Final answer:
Specimens of Ammonia should be stored in tightly sealed containers at room temperature and handled with good ventilation, while Pyruvate and Lactic acid can be frozen at ultra-low temperatures for long-term stability. Lactic acid accumulation during exercise is related to the Cori Cycle for metabolic processes involving oxygen and glucose. Understanding the kinetics of compounds like ammonia is crucial for proper storage and handling.
Step-by-step explanation:
Specimens of Ammonia (NH3), Pyruvate, and Lactic acid should be stored with careful consideration for their chemical stability and safety. Ammonia is typically stored in tightly sealed containers at room temperature but should be handled in areas with good ventilation due to its toxicity and pungent smell. For long-term storage, freezing at ultra-low temperatures (around -70°C or lower) is suitable for biological specimens, including pyruvate and lactic acid containing samples, to prevent decomposition and maintain their integrity. Additionally, lactic acid is often involved in muscle metabolism; it accumulates during exercise and can be later converted back to pyruvate in well-oxygenated muscle cells.
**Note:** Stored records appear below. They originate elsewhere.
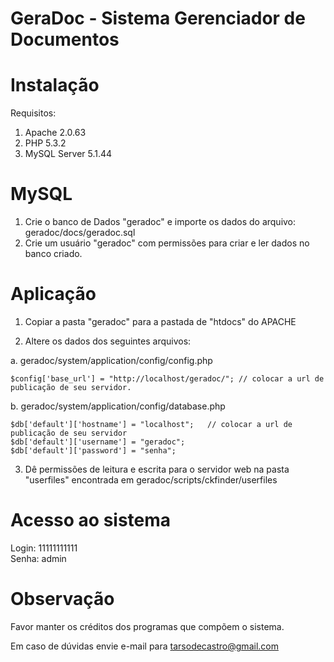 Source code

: GeraDoc - Sistema Gerenciador de Documentos
===========================================

Instalação
===================================

Requisitos:

1. Apache 2.0.63
2. PHP 5.3.2
3. MySQL Server 5.1.44


MySQL
===================================

1. Crie o banco de Dados "geradoc" e importe os dados do arquivo: geradoc/docs/geradoc.sql
2. Crie um usuário "geradoc" com permissões para criar e ler dados no banco criado.


Aplicação
===================================

1. Copiar a pasta "geradoc" para a pastada de "htdocs" do APACHE

2. Altere os dados dos seguintes arquivos:

a. geradoc/system/application/config/config.php
	
	$config['base_url']	= "http://localhost/geradoc/"; // colocar a url de publicação de seu servidor.

b. geradoc/system/application/config/database.php

	$db['default']['hostname'] = "localhost"; 	// colocar a url de publicação de seu servidor
	$db['default']['username'] = "geradoc";		
	$db['default']['password'] = "senha";
	
3. Dê permissões de leitura e escrita para o servidor web na pasta "userfiles" encontrada em geradoc/scripts/ckfinder/userfiles


Acesso ao sistema
===================================

Login: 11111111111  
Senha: admin  


Observação
===================================

Favor manter os créditos dos programas que compõem o sistema.

Em caso de dúvidas envie e-mail para tarsodecastro@gmail.com

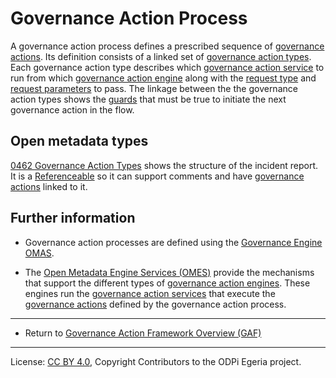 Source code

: <!-- SPDX-License-Identifier: CC-BY-4.0 -->
<!-- Copyright Contributors to the ODPi Egeria project. -->

# Governance Action Process

A governance action process defines a prescribed sequence of
[governance actions](governance-action.md).
Its definition consists of a linked set of
[governance action types](governance-action-type.md).
Each governance action type describes which
[governance action service](governance-action-service.md)
to run from which [governance action engine](governance-action-engine.md)
along with the [request type](governance-action-request-type.md) and
[request parameters](governance-action-request-parameters.md) to pass.
The linkage between the the governance action types shows the
[guards](guard.md) that must be true to initiate the
next governance action in the flow.





## Open metadata types

[0462 Governance Action Types](../../../../open-metadata-publication/website/open-metadata-types/0470-Incident-Reporting.md)
shows the structure of the incident report.
It is a [Referenceable](../../../../open-metadata-publication/website/open-metadata-types/0010-Base-Model.md)
so it can support comments and have [governance actions](governance-action.md) linked to it.

## Further information

* Governance action processes are defined using the [Governance Engine OMAS](../../../access-services/governance-engine).

* The [Open Metadata Engine Services (OMES)](../../../engine-services) provide the mechanisms
  that support the different types of [governance action engines](governance-action-engine.md).  These engines
  run the [governance action services](governance-action-service.md) that execute the
  [governance actions](governance-action.md) defined by the governance action process.
 
 
----

* Return to [Governance Action Framework Overview (GAF)](..)



----
License: [CC BY 4.0](https://creativecommons.org/licenses/by/4.0/),
Copyright Contributors to the ODPi Egeria project. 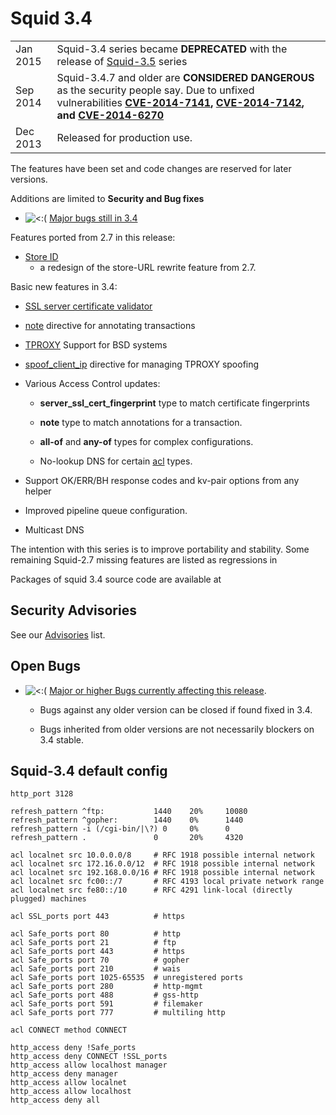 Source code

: # Squid 3.4

|          |                                                                                                                                                                                                                                                                                                                                                 |
| -------- | ----------------------------------------------------------------------------------------------------------------------------------------------------------------------------------------------------------------------------------------------------------------------------------------------------------------------------------------------- |
| Jan 2015 | Squid-3.4 series became **DEPRECATED** with the release of [Squid-3.5](https://wiki.squid-cache.org/action/show/Squid-3.4/Squid-3.5#) series                                                                                                                                                                                                    |
| Sep 2014 | Squid-3.4.7 and older are **CONSIDERED DANGEROUS** as the security people say. Due to unfixed vulnerabilities **[CVE-2014-7141](http://www.squid-cache.org/Advisories/SQUID-2014_4.txt), [CVE-2014-7142](http://www.squid-cache.org/Advisories/SQUID-2014_4.txt), and [CVE-2014-6270](http://www.squid-cache.org/Advisories/SQUID-2014_3.txt)** |
| Dec 2013 | Released for production use.                                                                                                                                                                                                                                                                                                                    |

The features have been set and code changes are reserved for later
versions.

Additions are limited to **Security and Bug fixes**

  - ![\<:(](https://wiki.squid-cache.org/wiki/squidtheme/img/frown.png)
    [Major bugs still
    in 3.4](http://bugs.squid-cache.org/buglist.cgi?query_format=advanced&product=Squid&target_milestone=---&bug_status=UNCONFIRMED&bug_status=NEW&bug_status=ASSIGNED&bug_status=REOPENED&bug_severity=blocker&bug_severity=critical&bug_severity=major&emailtype1=substring&email1=&emailtype2=substring&email2=&bugidtype=include&order=bugs.bug_severity%2Cbugs.bug_id&chfieldto=Now&cmdtype=doit)

Features ported from 2.7 in this release:

  - [Store
    ID](https://wiki.squid-cache.org/action/show/Squid-3.4/Features/StoreID#)
    - a redesign of the store-URL rewrite feature from 2.7.

Basic new features in 3.4:

  - [SSL server certificate
    validator](https://wiki.squid-cache.org/action/show/Squid-3.4/Features/SslServerCertValidator#)

  - [note](http://www.squid-cache.org/Doc/config/note#) directive for
    annotating transactions

  - [TPROXY](https://wiki.squid-cache.org/action/show/Squid-3.4/Features/Tproxy4#)
    Support for BSD systems

  - [spoof\_client\_ip](http://www.squid-cache.org/Doc/config/spoof_client_ip#)
    directive for managing TPROXY spoofing

  - Various Access Control updates:
    
      - **server\_ssl\_cert\_fingerprint** type to match certificate
        fingerprints
    
      - **note** type to match annotations for a transaction.
    
      - **all-of** and **any-of** types for complex configurations.
    
      - No-lookup DNS for certain
        [acl](http://www.squid-cache.org/Doc/config/acl#) types.

  - Support OK/ERR/BH response codes and kv-pair options from any helper

  - Improved pipeline queue configuration.

  - Multicast DNS

The intention with this series is to improve portability and stability.
Some remaining Squid-2.7 missing features are listed as regressions in
[](http://www.squid-cache.org/Versions/v3/3.4/RELEASENOTES.html#ss5.1)

Packages of squid 3.4 source code are available at
[](http://www.squid-cache.org/Versions/v3/3.4/)

## Security Advisories

See our [Advisories](http://www.squid-cache.org/Advisories/) list.

## Open Bugs

  - ![\<:(](https://wiki.squid-cache.org/wiki/squidtheme/img/frown.png)
    [Major or higher Bugs currently affecting this
    release](http://bugs.squid-cache.org/buglist.cgi?bug_id_type=anyexact&bug_severity=blocker&bug_severity=critical&bug_severity=major&bug_status=UNCONFIRMED&bug_status=NEW&bug_status=ASSIGNED&bug_status=REOPENED&chfieldto=Now&product=Squid&query_format=advanced&columnlist=bug_severity%2Cversion%2Cop_sys%2Cshort_desc&order=version%20DESC%2Cbug_severity%2Cbug_id&o2=equals&v2=unspecified&f1=version&o1=lessthaneq&v1=3.4).
    
      - Bugs against any older version can be closed if found fixed in
        3.4.
    
      - Bugs inherited from older versions are not necessarily blockers
        on 3.4 stable.

## Squid-3.4 default config

    http_port 3128
    
    refresh_pattern ^ftp:           1440    20%     10080
    refresh_pattern ^gopher:        1440    0%      1440
    refresh_pattern -i (/cgi-bin/|\?) 0     0%      0
    refresh_pattern .               0       20%     4320
    
    acl localnet src 10.0.0.0/8     # RFC 1918 possible internal network
    acl localnet src 172.16.0.0/12  # RFC 1918 possible internal network
    acl localnet src 192.168.0.0/16 # RFC 1918 possible internal network
    acl localnet src fc00::/7       # RFC 4193 local private network range
    acl localnet src fe80::/10      # RFC 4291 link-local (directly plugged) machines
    
    acl SSL_ports port 443          # https
    
    acl Safe_ports port 80          # http
    acl Safe_ports port 21          # ftp
    acl Safe_ports port 443         # https
    acl Safe_ports port 70          # gopher
    acl Safe_ports port 210         # wais
    acl Safe_ports port 1025-65535  # unregistered ports
    acl Safe_ports port 280         # http-mgmt
    acl Safe_ports port 488         # gss-http
    acl Safe_ports port 591         # filemaker
    acl Safe_ports port 777         # multiling http
    
    acl CONNECT method CONNECT
    
    http_access deny !Safe_ports
    http_access deny CONNECT !SSL_ports
    http_access allow localhost manager
    http_access deny manager
    http_access allow localnet
    http_access allow localhost
    http_access deny all
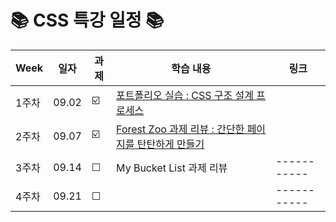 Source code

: 
# 📚 CSS 특강 일정 📚

| Week | 일자 | 과제 | 학습 내용 | 링크 |
| ------ | -- | -- | ----------- | ----------- |
| 1주차 | 09.02 | ☑️ | [포트폴리오 실습 : CSS 구조 설계 프로세스](https://github.com/chaeryun0/FrontendSchool_3/tree/main/1주차-profile) |
| 2주차 | 09.07 | ☑️ | [Forest Zoo 과제 리뷰 : 간단한 페이지를 탄탄하게 만들기](https://github.com/chaeryun0/FrontendSchool_3/tree/main/CSS%20%ED%8A%B9%EA%B0%95/1%EC%A3%BC%EC%B0%A8%20%EA%B3%BC%EC%A0%9C-animal)
| 3주차 | 09.14 | ☐ | My Bucket List 과제 리뷰 | ----------- |
| 4주차 | 09.21 | ☐ |  | ----------- |

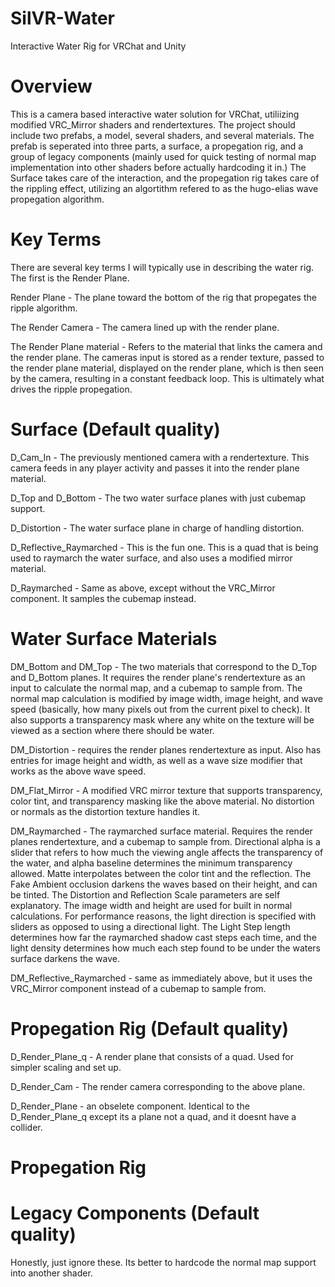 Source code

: # SilVR-Water
Interactive Water Rig for VRChat and Unity

# Overview
This is a camera based interactive water solution for VRChat, utiliizing modified VRC_Mirror shaders and rendertextures. The project should include two prefabs, a model, several shaders, and several materials. The prefab is seperated into three parts, a surface, a propegation rig, and a group of legacy components (mainly used for quick testing of normal map implementation into other shaders before actually hardcoding it in.) The Surface takes care of the interaction, and the propegation rig takes care of the rippling effect, utilizing an algortithm refered to as the hugo-elias wave propegation algorithm.

# Key Terms

There are several key terms I will typically use in describing the water rig. The first is the Render Plane.

Render Plane - The plane toward the bottom of the rig that propegates the ripple algorithm.

The Render Camera - The camera lined up with the render plane.

The Render Plane material - Refers to the material that links the camera and the render plane. The cameras input is stored as a render texture, passed to the render plane material, displayed on the render plane, which is then seen by the camera, resulting in a constant feedback loop. This is ultimately what drives the ripple propegation.

# Surface (Default quality)

D_Cam_In - The previously mentioned camera with a rendertexture. This camera feeds in any player activity and passes it into the render plane material.  

D_Top and D_Bottom - The two water surface planes with just cubemap support.

D_Distortion - The water surface plane in charge of handling distortion.

D_Reflective_Raymarched - This is the fun one. This is a quad that is being used to raymarch the water surface, and also uses a modified mirror material. 

D_Raymarched - Same as above, except without the VRC_Mirror component. It samples the cubemap instead.

# Water Surface Materials

DM_Bottom and DM_Top - The two materials that correspond to the D_Top and D_Bottom planes. It requires the render plane's rendertexture as an input to calculate the normal map, and a cubemap to sample from. The normal map calculation is modified by image width, image height, and wave speed (basically, how many pixels out from the current pixel to check). It also supports a transparency mask where any white on the texture will be viewed as a section where there should be water.

DM_Distortion - requires the render planes rendertexture as input. Also has entries for image height and width, as well as a wave size modifier that works as the above wave speed.

DM_Flat_Mirror - A modified VRC mirror texture that supports transparency, color tint, and transparency masking like the above material. No distortion or normals as the distortion texture handles it.

DM_Raymarched - The raymarched surface material. Requires the render planes rendertexture, and a cubemap to sample from. Directional alpha is a slider that refers to how much the viewing angle affects the transparency of the water, and alpha baseline determines the minimum transparency allowed. Matte interpolates between the color tint and the reflection. The Fake Ambient occlusion darkens the waves based on their height, and can be tinted. The Distortion and Reflection Scale parameters are self explanatory. The image width and height are used for built in normal calculations. For performance reasons, the light direction is specified with sliders as opposed to using a directional light. The Light Step length determines how far the raymarched shadow cast steps each time, and the light density determines how much each step found to be under the waters surface darkens the wave.

DM_Reflective_Raymarched - same as immediately above, but it uses the VRC_Mirror component instead of a cubemap to sample from.

# Propegation Rig (Default quality)

D_Render_Plane_q - A render plane that consists of a quad. Used for simpler scaling and set up.

D_Render_Cam - The render camera corresponding to the above plane.

D_Render_Plane - an obselete component. Identical to the D_Render_Plane_q except its a plane not a quad, and it doesnt have a collider.

# Propegation Rig

# Legacy Components (Default quality)

Honestly, just ignore these. Its better to hardcode the normal map support into another shader.
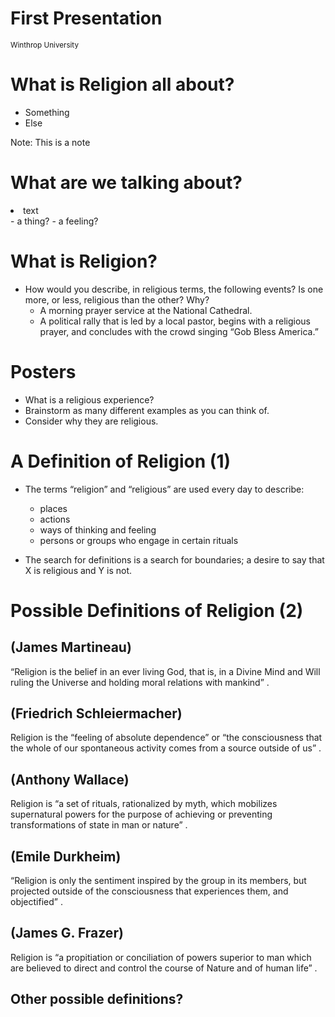 First Presentation 
===============
<small>Winthrop University</small>



# What is Religion all about?
-  Something
-  Else

Note: This is a note



<section data-background="https://dl.dropboxusercontent.com/u/386398/img/img-101/cartoon-1.jpg?raw1" data-background-size="1000px">
</section>



# What are we talking about?
<li class="fragment">text</li>
- a thing?
- a feeling?



# What is Religion?
- How would you describe, in religious terms, the following events?  Is one more, or less, religious than the other?  Why?
  - A morning prayer service at the National Cathedral.
  - A political rally that is led by a local pastor, begins with a religious prayer, and concludes with the crowd singing “Gob Bless America.”



# Posters
- What is a religious experience?
- Brainstorm as many different examples as you can think of.
- Consider why they are religious.



# A Definition of Religion (1)
- The terms “religion” and “religious” are used every day to describe:
  - places
  - actions
  - ways of thinking and feeling
  - persons or groups who engage in certain rituals

- The search for definitions is a search for boundaries; a desire to say that X is religious and Y is not.



# Possible Definitions of Religion (2)


## (James Martineau)
“Religion is the belief in an ever living God, that is, in a Divine Mind and Will ruling the Universe and holding moral relations with mankind” .


## (Friedrich Schleiermacher)
Religion is the “feeling of absolute dependence” or “the consciousness that the whole of our spontaneous activity comes from a source outside of us” .


## (Anthony Wallace)
Religion is “a set of rituals, rationalized by myth, which mobilizes supernatural powers for the purpose of achieving or preventing transformations of state in man or nature” .


## (Emile Durkheim)
 “Religion is only the sentiment inspired by the group in its members, but projected outside of the consciousness that experiences them, and objectified” .


## (James G. Frazer)
Religion is “a propitiation or conciliation of powers superior to man which are believed to direct and control the course of Nature and of human life” .


## Other possible definitions?
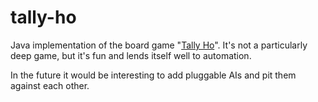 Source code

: tally-ho
========

Java implementation of the board game "[Tally Ho](http://boardgamegeek.com/boardgame/908/tally-ho)". It's not a particularly deep game, but it's fun and lends itself well to automation.

In the future it would be interesting to add pluggable AIs and pit them against each other.

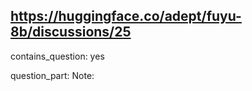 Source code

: ## https://huggingface.co/adept/fuyu-8b/discussions/25

contains_question: yes

question_part: Note:  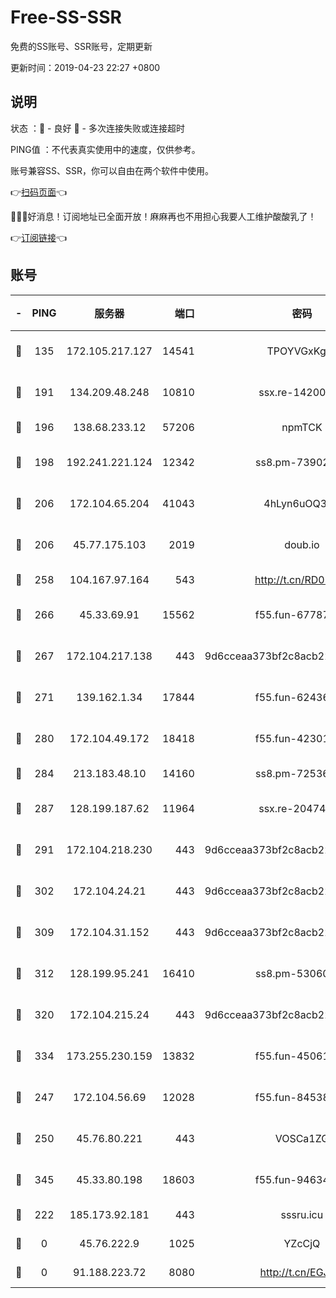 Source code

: # Free-SS-SSR

免费的SS账号、SSR账号，定期更新

更新时间：2019-04-23 22:27 +0800

## 说明

状态     ：🙂 - 良好 🙁 - 多次连接失败或连接超时

PING值   ：不代表真实使用中的速度，仅供参考。

账号兼容SS、SSR，你可以自由在两个软件中使用。

👉[扫码页面](https://liesauer.github.io/Free-SS-SSR/)👈

🎉🎉🎉好消息！订阅地址已全面开放！麻麻再也不用担心我要人工维护酸酸乳了！

👉[订阅链接](https://www.liesauer.net/yogurt/subscribe?ACCESS_TOKEN=DAYxR3mMaZAsaqUb)👈

## 账号

|-|PING|服务器|端口|密码|加密方式|区域|
|:----:|:----:|:-----:|-----:|:----:|:----:|:----:|
|🙂|135|172.105.217.127|14541|TPOYVGxKglpi|aes-256-cfb|JP|
|🙂|191|134.209.48.248|10810|ssx.re-14200963|aes-256-cfb|US|
|🙂|196|138.68.233.12|57206|npmTCK|rc4-md5|US|
|🙂|198|192.241.221.124|12342|ss8.pm-73902144|aes-256-cfb|US|
|🙂|206|172.104.65.204|41043|4hLyn6uOQ3hU|aes-256-cfb|JP|
|🙂|206|45.77.175.103|2019|doub.io|aes-128-ctr|SG|
|🙂|258|104.167.97.164|543|http://t.cn/RD0D7sx|rc4-md5|CA|
|🙂|266|45.33.69.91|15562|f55.fun-67787601|aes-256-cfb|US|
|🙂|267|172.104.217.138|443|9d6cceaa373bf2c8acb22e60b6a58be6|aes-256-cfb|US|
|🙂|271|139.162.1.34|17844|f55.fun-62436274|aes-256-cfb|SG|
|🙂|280|172.104.49.172|18418|f55.fun-42301611|aes-256-cfb|SG|
|🙂|284|213.183.48.10|14160|ss8.pm-72536569|rc4-md5|RU|
|🙂|287|128.199.187.62|11964|ssx.re-20474884|aes-256-cfb|SG|
|🙂|291|172.104.218.230|443|9d6cceaa373bf2c8acb22e60b6a58be6|aes-256-cfb|US|
|🙂|302|172.104.24.21|443|9d6cceaa373bf2c8acb22e60b6a58be6|aes-256-cfb|US|
|🙂|309|172.104.31.152|443|9d6cceaa373bf2c8acb22e60b6a58be6|aes-256-cfb|US|
|🙂|312|128.199.95.241|16410|ss8.pm-53060931|aes-256-cfb|SG|
|🙂|320|172.104.215.24|443|9d6cceaa373bf2c8acb22e60b6a58be6|aes-256-cfb|US|
|🙂|334|173.255.230.159|13832|f55.fun-45061463|aes-256-cfb|US|
|🙂|247|172.104.56.69|12028|f55.fun-84538440|aes-256-cfb|SG|
|🙂|250|45.76.80.221|443|VOSCa1ZG|aes-256-cfb|DE|
|🙂|345|45.33.80.198|18603|f55.fun-94634073|aes-256-cfb|US|
|🙁|222|185.173.92.181|443|sssru.icu|rc4-md5|RU|
|🙁|0|45.76.222.9|1025|YZcCjQ|rc4-md5|JP|
|🙁|0|91.188.223.72|8080|http://t.cn/EGJIyrl|rc4-md5|RU|
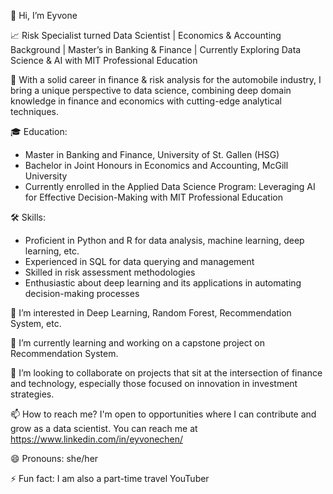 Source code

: 👋 Hi, I’m Eyvone
  
📈 Risk Specialist turned Data Scientist | Economics & Accounting Background | Master’s in Banking & Finance | Currently Exploring Data Science & AI with MIT Professional Education
  
🚗 With a solid career in finance & risk analysis for the automobile industry, I bring a unique perspective to data science, combining deep domain knowledge in finance and economics with cutting-edge analytical techniques.

🎓 Education:
  - Master in Banking and Finance, University of St. Gallen (HSG)
  - Bachelor in Joint Honours in Economics and Accounting, McGill University
  - Currently enrolled in the Applied Data Science Program: Leveraging AI for Effective Decision-Making with MIT Professional Education
    
🛠 Skills:
 - Proficient in Python and R for data analysis, machine learning, deep learning, etc.
 - Experienced in SQL for data querying and management
 - Skilled in risk assessment methodologies
 - Enthusiastic about deep learning and its applications in automating decision-making processes
    
👀 I’m interested in Deep Learning, Random Forest, Recommendation System, etc. 

🌱 I’m currently learning and working on a capstone project on Recommendation System. 

💞️ I’m looking to collaborate on projects that sit at the intersection of finance and technology, especially those focused on innovation in investment strategies.

📫 How to reach me? I'm open to opportunities where I can contribute and grow as a data scientist. You can reach me at  https://www.linkedin.com/in/eyvonechen/

😄 Pronouns: she/her

⚡ Fun fact: I am also a part-time travel YouTuber

<!---
eyvonec/eyvonec is a ✨ special ✨ repository because its `README.md` (this file) appears on your GitHub profile.
You can click the Preview link to take a look at your changes.
--->
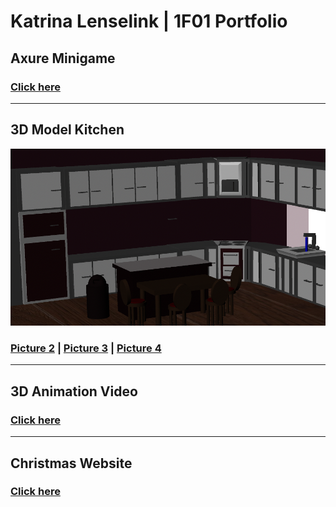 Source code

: # Katrina Lenselink | 1F01 Portfolio

## Axure Minigame 
### [Click here](http://127.0.0.1:32767/14.28.11/shadow_start_page.html) 

-------------------------------------------------------------------------------------------------------------------------

## 3D Model Kitchen 
![](images/Kitchen_View_2.png)
### [Picture 2](images/Kitchen_View_3.png) |  [Picture 3](images/Kitchen_View_4.png) | [Picture 4](images/Kitchen_View_5.png)
-------------------------------------------------------------------------------------------------------------------------

## 3D Animation Video 
### [Click here](LegoVideo/3Dvideo.html)

-------------------------------------------------------------------------------------------------------------------------
## Christmas Website 
### [Click here](FinalWebsiteAssignment-master/MainPage.html)
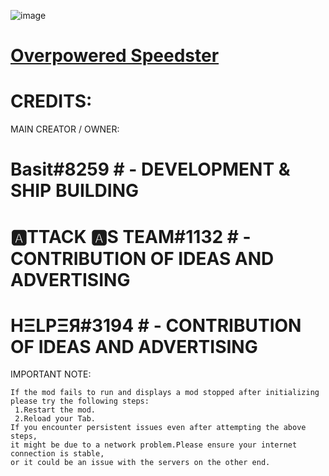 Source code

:![image](https://raw.githubusercontent.com/Modraxis/Overpowered-Speedster-mod/main/SB%20overpowered%20speedster.png)
# [Overpowered Speedster](https://github.com/Modraxis/Overpowered-Speedster/blob/main/Overpowered%20Speedster%20mod%20code.JS)

# CREDITS:

  MAIN CREATOR / OWNER:
  
   # Basit#8259 #              - DEVELOPMENT & SHIP BUILDING
   # 🅰TTACK 🅰S TEAM#1132 #  - CONTRIBUTION OF IDEAS AND ADVERTISING
   # HΞLPΞЯ#3194 #             - CONTRIBUTION OF IDEAS AND ADVERTISING

  IMPORTANT NOTE:
  
    If the mod fails to run and displays a mod stopped after initializing
    please try the following steps:
     1.Restart the mod.
     2.Reload your Tab.
    If you encounter persistent issues even after attempting the above steps,
    it might be due to a network problem.Please ensure your internet connection is stable,
    or it could be an issue with the servers on the other end.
The balance of oxygen and the buildup of lactic acid are also related to the biochemical pathways such as the Cori Cycle, where the excess lactic acid transported to the liver is eventually converted to glucose when oxygen is available. The rate at which a compound like ammonia decomposes, as well as the production rates of nitrogen and hydrogen, are components of chemical kinetics, a critical aspect of chemistry that describes the speed of chemical reactions.
For example, if the rate of decomposition of ammonia (NH3) at 1150 K is 2.10 × 10-6 mol/L/s, this kinetic information helps in determining the conditions under which the compound should be stored and handled.